Saturday June 13 2015
Kiir Machar

South Sudan President Salva Kiir and former vice-president Riek Machar. PHOTO | FILE |

The government of South Sudan is working on a deal that could lead to rebel leader Dr Riek Machar’s reinstatement to the position of vice-president.

The move, aimed at saving the South Sudan peace process, would see James Wani Igga, who holds the position, become the second vice-president, according to people who attended a consultative meeting between President Salva Kiir and former detainees on June 2.

Mr Igga is reportedly willing to step down from his position on condition that the Greater Equatorial region — where he comes from — gets the position of National Assembly Speaker. This would be the third most powerful position in a transitional government of national unity.

Two commands

President Kiir is understood to support the compromises on condition that Dr Machar does not enjoy any more powers than those in the current Constitution. He is also not ready to entertain the idea of two armies under two different commands during the transition as proposed by Dr Machar.

Dr Machar had earlier demanded that the first vice-presidents position comes with shared executive powers.


Dr Cirino Hiteng, one of the former detainees who was part of the consultations in Juba in early June, confirmed to The EastAfrican that the issue of Mr Igga making way for Dr Machar came up in the discussions, but said a final decision would be taken by the President and the party Political Bureau.

“Mr Wani has been very magnanimous and is a lover of peace. That is why he gave up the position of the SPLM second deputy chairman to Dr Machar in 2002, when the former vice-president joined the movement. He still holds that people should not continue dying because of a position,” said Dr Hiteng.

The power-sharing and the structure of the transitional government was one of the outstanding issues that led to collapse of the talks in Addis Ababa on March 6.

READ: Kiir, Machar 'lack leadership' to end crisis

But insiders say that recent concessions by President Kiir are a pointer that his inner circle has given in to the idea of Dr Machar taking the post of the first vice-president after vigorously opposing the idea, when it was proposed by the Inter-Governmental Authority on Development (Igad) in February.

A day after meeting the former detainees in Juba, President Kiir in his capacity as the chairman of SPLM, unconditionally revoked an executive order he had given in February 2014, removing Dr Machar from his position as first deputy chairman.

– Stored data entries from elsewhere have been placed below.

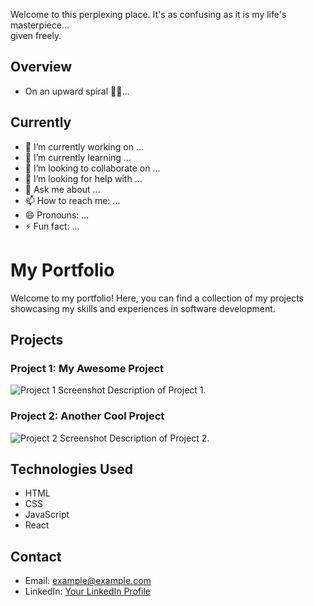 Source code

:Welcome to this perplexing place. It's as confusing as it is my life's masterpiece... <br> given freely.

## Overview
- On an upward spiral 🚀🚀...

## Currently
- 🔭 I’m currently working on ...
- 🌱 I’m currently learning ...
- 👯 I’m looking to collaborate on ...
- 🤔 I’m looking for help with ...
- 💬 Ask me about ...
- 📫 How to reach me: ...
- 😄 Pronouns: ...
- ⚡ Fun fact: ...


# My Portfolio

Welcome to my portfolio! Here, you can find a collection of my projects showcasing my skills and experiences in software development.

## Projects

### Project 1: My Awesome Project
![Project 1 Screenshot](/images/project1.png)
Description of Project 1.

### Project 2: Another Cool Project
![Project 2 Screenshot](/images/project2.png)
Description of Project 2.

## Technologies Used
- HTML
- CSS
- JavaScript
- React

## Contact
- Email: example@example.com
- LinkedIn: [Your LinkedIn Profile](https://www.linkedin.com/your-profile)
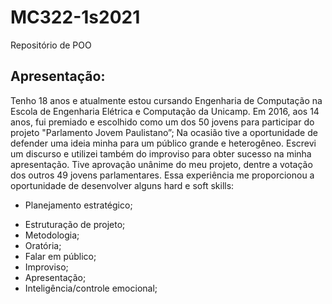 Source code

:# MC322-1s2021
Repositório de POO
## Apresentação:
Tenho 18 anos e atualmente estou cursando Engenharia de Computação na Escola de Engenharia Elétrica e Computação da Unicamp. Em 2016, aos 14 anos, 
fui premiado e escolhido como um dos 50 jovens para participar do projeto "Parlamento Jovem Paulistano”; Na ocasião tive a oportunidade de defender
uma ideia minha para um público grande e heterogêneo. Escrevi um discurso e utilizei também do improviso para obter sucesso na minha apresentação. 
Tive aprovação unânime do meu projeto, dentre a votação dos outros 49 jovens parlamentares. Essa experiência me proporcionou a oportunidade de desenvolver
alguns hard e soft skills:
* Planejamento estratégico; 
- Estruturação de projeto; 
- Metodologia; 
- Oratória; 
- Falar em público; 
- Improviso; 
- Apresentação;
- Inteligência/controle emocional;
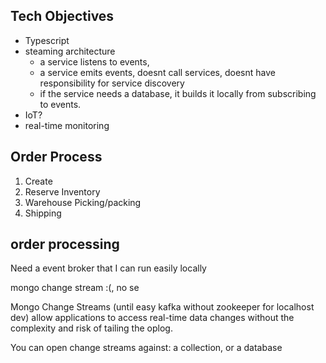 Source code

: 
## Tech Objectives


* Typescript
* steaming architecture
   * a service listens to events, 
   * a service emits events, doesnt call services, doesnt have responsibility for service discovery
   * if the service needs a database, it builds it locally from subscribing to events. 
* IoT?
* real-time monitoring

## Order Process

 1. Create
 2. Reserve Inventory
 3. Warehouse Picking/packing
 4. Shipping
 

## order processing

Need a event broker that I can run easily locally 

mongo change stream :(, no se

Mongo Change Streams (until easy kafka without zookeeper for localhost dev)
allow applications to access real-time data changes without the complexity and risk of tailing the oplog. 

You can open change streams against: a collection, or a database


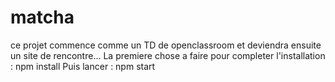 # matcha
ce projet commence comme un TD de openclassroom et deviendra ensuite un site de rencontre...
La premiere chose a faire pour completer l'installation : npm install
Puis lancer : npm start
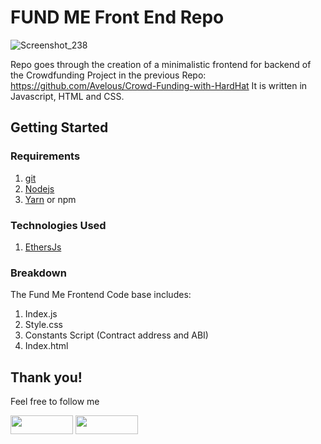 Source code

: # FUND ME Front End Repo

![Screenshot_238](https://user-images.githubusercontent.com/86206128/182119965-890a4e6d-118f-4b43-ac93-46e945159728.png)

Repo goes through the creation of a minimalistic frontend for backend of the Crowdfunding Project in the previous Repo: https://github.com/Avelous/Crowd-Funding-with-HardHat 
It is written in Javascript, HTML and CSS. 

## Getting Started

### Requirements

1. [git](https://git-scm.com/book/en/v2/Getting-Started-Installing-Git)
2. [Nodejs](https://nodejs.org/en/)
3. [Yarn](https://yarnpkg.com/getting-started/install) or npm

### Technologies Used

1. [EthersJs](https://docs.ethers.io/v5/)

### Breakdown

The Fund Me Frontend Code base includes:
1. Index.js
2. Style.css
3. Constants Script (Contract address and ABI)
4. Index.html




## Thank you!
Feel free to follow me

<a href="https://twitter.com/Av3lous"><img src="https://user-images.githubusercontent.com/86206128/182034124-9de8fc5b-0f4a-48b6-9a37-c2e2a0c9f8e8.svg" width="100" height="30"></a> <a href="https://www.linkedin.com/in/avelous"><img src="https://user-images.githubusercontent.com/86206128/182034127-826b3d79-4904-41e0-8897-e418973be00c.svg" width="100" height="30"></a> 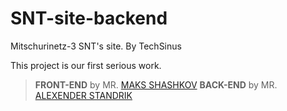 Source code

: # SNT-site-backend
Mitschurinetz-3 SNT's site. By TechSinus

This project is our first serious work.

>**FRONT-END** by MR. [MAKS SHASHKOV](https://github.com/Maks-Shashkov)
>**BACK-END** by MR. [ALEXENDER STANDRIK](https://github.com/JunkieBebra)
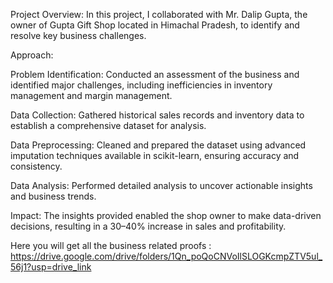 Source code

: Project Overview:
In this project, I collaborated with Mr. Dalip Gupta, the owner of Gupta Gift Shop located in Himachal Pradesh, to identify and resolve key business challenges.

Approach:

Problem Identification: Conducted an assessment of the business and identified major challenges, including inefficiencies in inventory management and margin management.

Data Collection: Gathered historical sales records and inventory data to establish a comprehensive dataset for analysis.

Data Preprocessing: Cleaned and prepared the dataset using advanced imputation techniques available in scikit-learn, ensuring accuracy and consistency.

Data Analysis: Performed detailed analysis to uncover actionable insights and business trends.

Impact:
The insights provided enabled the shop owner to make data-driven decisions, resulting in a 30–40% increase in sales and profitability.


Here you will get all the business related proofs : https://drive.google.com/drive/folders/1Qn_poQoCNVoIlSLOGKcmpZTV5ul_56j1?usp=drive_link
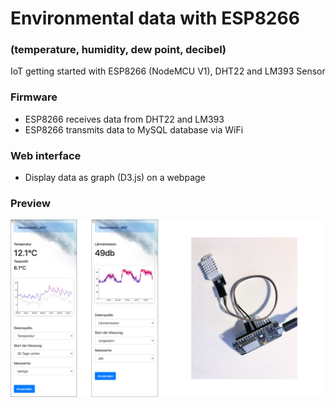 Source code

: # Environmental data with ESP8266
### (temperature, humidity, dew point, decibel)
IoT getting started with ESP8266 (NodeMCU V1), DHT22 and LM393 Sensor

### Firmware
* ESP8266 receives data from DHT22 and LM393
* ESP8266 transmits data to MySQL database via WiFi

### Web interface
* Display data as graph (D3.js) on a webpage

### Preview


![web interface and esp8266 dht22 cable connection](preview.jpg)
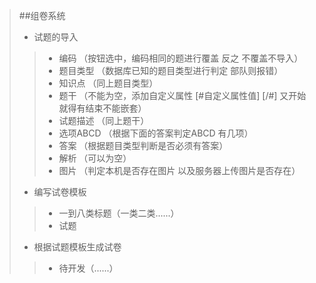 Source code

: > ##组卷系统
>* 试题的导入
>>* 编码 （按钮选中，编码相同的题进行覆盖 反之 不覆盖不导入）
>>* 题目类型 （数据库已知的题目类型进行判定 部队则报错）
>>* 知识点 （同上题目类型）
>>* 题干 （不能为空，添加自定义属性 [#自定义属性值] [/#] 又开始就得有结束不能嵌套）
>>* 试题描述 （同上题干）
>>* 选项ABCD （根据下面的答案判定ABCD 有几项）
>>* 答案 （根据题目类型判断是否必须有答案）
>>* 解析 （可以为空）
>>* 图片 （判定本机是否存在图片 以及服务器上传图片是否存在）
>* 编写试卷模板
>>* 一到八类标题（一类二类......）
>>* 试题
>* 根据试题模板生成试卷
>>* 待开发（......） 
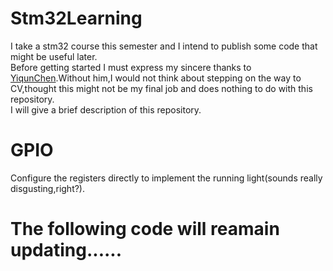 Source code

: # Stm32Learning
I take a stm32 course this semester and I intend to publish some code that might be useful later. <br>
Before getting started I must express my sincere thanks to [YiqunChen](https://github.com/YiqunChen1999).Without him,I would not think
about stepping on the way to CV,thought this might not be my final job and does nothing to do with this repository. <br>
I will give a brief description of this repository. 
# GPIO
Configure the registers directly to implement the running light(sounds really disgusting,right?).<br>
 
# The following code will reamain updating......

The order also reinstated Unity State governor Taban Deng as well as former Environment minister, Alfred Lado Gore.

Earlier in March, President Kiir had to issue a decree to reinstate Dr Riek Machar, his deputy Alfred Ladu Gore and chief rebel negotiator Taban Deng Gai to the positions they held in SPLM before the war broke out in December 2013.

He also revoked the freeze of their accounts and assets, granted general amnesty to rebels and former detainees, and declared a unilateral ceasefire from the government side.

The decree was to fulfil the government’s responsibilities in accordance with the Arusha SPLM Party Reunification Agreement signed in January.

According to the SPLM Constitution, the first deputy chairman of the party automatically becomes the first vice-president of the country. 

Sabotaging talks

Sources in Addis Ababa indicated that the next round of talks known as Igad-Plus is likely to be very tough on those who will be seen to be sabotaging the talks because it will be expanded to include countries from the five African regions, the African Union, China, United Nations Security Council and the Troika — US, UK and Norway.

During the three-day consultations in Addis Ababa that begun on June 8, Igad chief mediator Seyoum Mesfin cautioned the warring parties that the world would be watching and that the next round of talks — whose date will be decided at the ongoing AU summit in Johannesburg — must produce a final peace deal. 

The remaining outstanding issues include power-sharing, security arrangements about the two armies, and federalism.

Igad mediators had proposed that the government get 60 per cent of the posts, the rebels 30 per cent, while the former political detainees other political parties get 10 per cent.

The rebels were demanding a ratio of 45:45:10.